(Records shown Opens)

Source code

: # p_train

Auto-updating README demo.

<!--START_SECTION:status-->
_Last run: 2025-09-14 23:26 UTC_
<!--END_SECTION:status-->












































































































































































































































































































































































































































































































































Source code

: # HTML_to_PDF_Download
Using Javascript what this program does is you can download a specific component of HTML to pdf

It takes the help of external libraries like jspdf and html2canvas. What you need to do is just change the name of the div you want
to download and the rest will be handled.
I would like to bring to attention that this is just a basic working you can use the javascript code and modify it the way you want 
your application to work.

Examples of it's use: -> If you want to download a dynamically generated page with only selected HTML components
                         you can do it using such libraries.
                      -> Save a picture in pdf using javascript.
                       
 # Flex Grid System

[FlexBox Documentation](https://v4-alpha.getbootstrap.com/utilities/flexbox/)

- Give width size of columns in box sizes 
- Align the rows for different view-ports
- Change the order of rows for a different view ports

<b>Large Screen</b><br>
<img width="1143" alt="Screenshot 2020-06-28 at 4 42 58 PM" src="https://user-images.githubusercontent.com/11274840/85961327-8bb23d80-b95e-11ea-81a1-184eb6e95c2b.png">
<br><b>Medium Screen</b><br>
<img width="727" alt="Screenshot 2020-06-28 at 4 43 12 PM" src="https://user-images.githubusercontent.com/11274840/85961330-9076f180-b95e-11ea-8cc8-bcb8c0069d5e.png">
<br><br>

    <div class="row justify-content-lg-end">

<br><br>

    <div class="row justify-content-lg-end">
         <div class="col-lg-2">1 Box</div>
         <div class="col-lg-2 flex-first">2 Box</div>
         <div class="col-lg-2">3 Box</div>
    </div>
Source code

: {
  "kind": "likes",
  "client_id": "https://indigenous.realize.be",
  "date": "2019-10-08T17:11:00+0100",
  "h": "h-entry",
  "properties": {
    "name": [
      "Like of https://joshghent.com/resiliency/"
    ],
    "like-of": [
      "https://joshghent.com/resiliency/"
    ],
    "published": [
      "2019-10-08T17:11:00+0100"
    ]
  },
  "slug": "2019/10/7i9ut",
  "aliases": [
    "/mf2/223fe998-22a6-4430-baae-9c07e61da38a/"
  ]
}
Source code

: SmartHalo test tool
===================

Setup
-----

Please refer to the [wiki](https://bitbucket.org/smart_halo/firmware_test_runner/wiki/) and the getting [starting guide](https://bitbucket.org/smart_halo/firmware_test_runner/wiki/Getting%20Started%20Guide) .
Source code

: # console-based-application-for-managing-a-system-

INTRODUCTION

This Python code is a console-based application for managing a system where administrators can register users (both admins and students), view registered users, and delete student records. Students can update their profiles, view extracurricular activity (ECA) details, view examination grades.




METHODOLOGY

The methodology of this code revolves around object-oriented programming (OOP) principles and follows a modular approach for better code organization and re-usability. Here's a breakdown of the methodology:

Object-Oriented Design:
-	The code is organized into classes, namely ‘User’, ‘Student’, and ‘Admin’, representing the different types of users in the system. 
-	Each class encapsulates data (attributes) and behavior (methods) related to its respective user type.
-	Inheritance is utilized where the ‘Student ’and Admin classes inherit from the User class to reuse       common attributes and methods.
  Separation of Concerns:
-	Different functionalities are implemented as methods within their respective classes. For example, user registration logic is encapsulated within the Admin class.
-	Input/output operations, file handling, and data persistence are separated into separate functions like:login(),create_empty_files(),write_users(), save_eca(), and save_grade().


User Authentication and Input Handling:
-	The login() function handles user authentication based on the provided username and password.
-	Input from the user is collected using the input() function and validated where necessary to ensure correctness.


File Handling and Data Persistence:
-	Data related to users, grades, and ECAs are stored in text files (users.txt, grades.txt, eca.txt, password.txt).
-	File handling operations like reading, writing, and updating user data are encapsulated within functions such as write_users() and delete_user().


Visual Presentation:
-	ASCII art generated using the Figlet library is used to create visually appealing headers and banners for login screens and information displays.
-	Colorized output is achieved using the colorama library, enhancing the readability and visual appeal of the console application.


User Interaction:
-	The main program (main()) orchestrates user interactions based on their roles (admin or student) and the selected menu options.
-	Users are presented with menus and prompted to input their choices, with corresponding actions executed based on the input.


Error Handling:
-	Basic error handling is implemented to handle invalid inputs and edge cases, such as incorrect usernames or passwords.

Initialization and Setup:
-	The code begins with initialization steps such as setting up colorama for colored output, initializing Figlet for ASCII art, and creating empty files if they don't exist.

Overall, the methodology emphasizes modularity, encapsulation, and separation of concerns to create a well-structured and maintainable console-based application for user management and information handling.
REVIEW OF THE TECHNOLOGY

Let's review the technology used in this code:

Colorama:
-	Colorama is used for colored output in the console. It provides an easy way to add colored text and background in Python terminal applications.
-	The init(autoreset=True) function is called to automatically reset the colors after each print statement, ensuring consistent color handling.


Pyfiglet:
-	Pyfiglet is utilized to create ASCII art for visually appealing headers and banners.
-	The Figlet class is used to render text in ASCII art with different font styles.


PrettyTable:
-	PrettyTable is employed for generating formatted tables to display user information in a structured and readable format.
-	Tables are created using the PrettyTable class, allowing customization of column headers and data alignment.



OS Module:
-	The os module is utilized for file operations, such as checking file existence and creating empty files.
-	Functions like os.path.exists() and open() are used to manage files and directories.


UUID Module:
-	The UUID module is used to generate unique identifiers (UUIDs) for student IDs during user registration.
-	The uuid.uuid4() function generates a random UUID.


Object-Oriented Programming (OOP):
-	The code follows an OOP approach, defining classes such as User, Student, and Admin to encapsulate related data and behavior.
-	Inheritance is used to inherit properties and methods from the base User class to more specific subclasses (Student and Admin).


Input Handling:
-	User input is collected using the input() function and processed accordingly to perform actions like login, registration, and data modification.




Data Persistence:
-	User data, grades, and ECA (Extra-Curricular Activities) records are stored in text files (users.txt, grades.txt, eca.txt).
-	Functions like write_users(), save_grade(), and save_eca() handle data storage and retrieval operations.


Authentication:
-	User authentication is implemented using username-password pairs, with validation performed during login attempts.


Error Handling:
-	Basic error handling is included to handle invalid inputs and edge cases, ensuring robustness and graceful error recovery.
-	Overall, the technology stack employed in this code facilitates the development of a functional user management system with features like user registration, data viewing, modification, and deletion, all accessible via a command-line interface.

(Records shown Closes)

The task. Give back the data above exactly as it appears.

Solved exercise.
Source code

: # p_train

Auto-updating README demo.

<!--START_SECTION:status-->
_Last run: 2025-09-14 23:26 UTC_
<!--END_SECTION:status-->












































































































































































































































































































































































































































































































































Source code

: # HTML_to_PDF_Download
Using Javascript what this program does is you can download a specific component of HTML to pdf

It takes the help of external libraries like jspdf and html2canvas. What you need to do is just change the name of the div you want
to download and the rest will be handled.
I would like to bring to attention that this is just a basic working you can use the javascript code and modify it the way you want 
your application to work.

Examples of it's use: -> If you want to download a dynamically generated page with only selected HTML components
                         you can do it using such libraries.
                      -> Save a picture in pdf using javascript.
                       
 # Flex Grid System

[FlexBox Documentation](https://v4-alpha.getbootstrap.com/utilities/flexbox/)

- Give width size of columns in box sizes 
- Align the rows for different view-ports
- Change the order of rows for a different view ports

<b>Large Screen</b><br>
<img width="1143" alt="Screenshot 2020-06-28 at 4 42 58 PM" src="https://user-images.githubusercontent.com/11274840/85961327-8bb23d80-b95e-11ea-81a1-184eb6e95c2b.png">
<br><b>Medium Screen</b><br>
<img width="727" alt="Screenshot 2020-06-28 at 4 43 12 PM" src="https://user-images.githubusercontent.com/11274840/85961330-9076f180-b95e-11ea-8cc8-bcb8c0069d5e.png">
<br><br>

    <div class="row justify-content-lg-end">

<br><br>

    <div class="row justify-content-lg-end">
         <div class="col-lg-2">1 Box</div>
         <div class="col-lg-2 flex-first">2 Box</div>
         <div class="col-lg-2">3 Box</div>
    </div>
Source code

: {
  "kind": "likes",
  "client_id": "https://indigenous.realize.be",
  "date": "2019-10-08T17:11:00+0100",
  "h": "h-entry",
  "properties": {
    "name": [
      "Like of https://joshghent.com/resiliency/"
    ],
    "like-of": [
      "https://joshghent.com/resiliency/"
    ],
    "published": [
      "2019-10-08T17:11:00+0100"
    ]
  },
  "slug": "2019/10/7i9ut",
  "aliases": [
    "/mf2/223fe998-22a6-4430-baae-9c07e61da38a/"
  ]
}
Source code

: SmartHalo test tool
===================

Setup
-----

Please refer to the [wiki](https://bitbucket.org/smart_halo/firmware_test_runner/wiki/) and the getting [starting guide](https://bitbucket.org/smart_halo/firmware_test_runner/wiki/Getting%20Started%20Guide) .
Source code

: # console-based-application-for-managing-a-system-

INTRODUCTION

This Python code is a console-based application for managing a system where administrators can register users (both admins and students), view registered users, and delete student records. Students can update their profiles, view extracurricular activity (ECA) details, view examination grades.




METHODOLOGY

The methodology of this code revolves around object-oriented programming (OOP) principles and follows a modular approach for better code organization and re-usability. Here's a breakdown of the methodology:

Object-Oriented Design:
-	The code is organized into classes, namely ‘User’, ‘Student’, and ‘Admin’, representing the different types of users in the system. 
-	Each class encapsulates data (attributes) and behavior (methods) related to its respective user type.
-	Inheritance is utilized where the ‘Student ’and Admin classes inherit from the User class to reuse       common attributes and methods.
  Separation of Concerns:
-	Different functionalities are implemented as methods within their respective classes. For example, user registration logic is encapsulated within the Admin class.
-	Input/output operations, file handling, and data persistence are separated into separate functions like:login(),create_empty_files(),write_users(), save_eca(), and save_grade().


User Authentication and Input Handling:
-	The login() function handles user authentication based on the provided username and password.
-	Input from the user is collected using the input() function and validated where necessary to ensure correctness.


File Handling and Data Persistence:
-	Data related to users, grades, and ECAs are stored in text files (users.txt, grades.txt, eca.txt, password.txt).
-	File handling operations like reading, writing, and updating user data are encapsulated within functions such as write_users() and delete_user().


Visual Presentation:
-	ASCII art generated using the Figlet library is used to create visually appealing headers and banners for login screens and information displays.
-	Colorized output is achieved using the colorama library, enhancing the readability and visual appeal of the console application.


User Interaction:
-	The main program (main()) orchestrates user interactions based on their roles (admin or student) and the selected menu options.
-	Users are presented with menus and prompted to input their choices, with corresponding actions executed based on the input.


Error Handling:
-	Basic error handling is implemented to handle invalid inputs and edge cases, such as incorrect usernames or passwords.

Initialization and Setup:
-	The code begins with initialization steps such as setting up colorama for colored output, initializing Figlet for ASCII art, and creating empty files if they don't exist.

Overall, the methodology emphasizes modularity, encapsulation, and separation of concerns to create a well-structured and maintainable console-based application for user management and information handling.
REVIEW OF THE TECHNOLOGY

Let's review the technology used in this code:

Colorama:
-	Colorama is used for colored output in the console. It provides an easy way to add colored text and background in Python terminal applications.
-	The init(autoreset=True) function is called to automatically reset the colors after each print statement, ensuring consistent color handling.


Pyfiglet:
-	Pyfiglet is utilized to create ASCII art for visually appealing headers and banners.
-	The Figlet class is used to render text in ASCII art with different font styles.


PrettyTable:
-	PrettyTable is employed for generating formatted tables to display user information in a structured and readable format.
-	Tables are created using the PrettyTable class, allowing customization of column headers and data alignment.



OS Module:
-	The os module is utilized for file operations, such as checking file existence and creating empty files.
-	Functions like os.path.exists() and open() are used to manage files and directories.


UUID Module:
-	The UUID module is used to generate unique identifiers (UUIDs) for student IDs during user registration.
-	The uuid.uuid4() function generates a random UUID.


Object-Oriented Programming (OOP):
-	The code follows an OOP approach, defining classes such as User, Student, and Admin to encapsulate related data and behavior.
-	Inheritance is used to inherit properties and methods from the base User class to more specific subclasses (Student and Admin).


Input Handling:
-	User input is collected using the input() function and processed accordingly to perform actions like login, registration, and data modification.




Data Persistence:
-	User data, grades, and ECA (Extra-Curricular Activities) records are stored in text files (users.txt, grades.txt, eca.txt).
-	Functions like write_users(), save_grade(), and save_eca() handle data storage and retrieval operations.


Authentication:
-	User authentication is implemented using username-password pairs, with validation performed during login attempts.


Error Handling:
-	Basic error handling is included to handle invalid inputs and edge cases, ensuring robustness and graceful error recovery.
-	Overall, the technology stack employed in this code facilitates the development of a functional user management system with features like user registration, data viewing, modification, and deletion, all accessible via a command-line interface.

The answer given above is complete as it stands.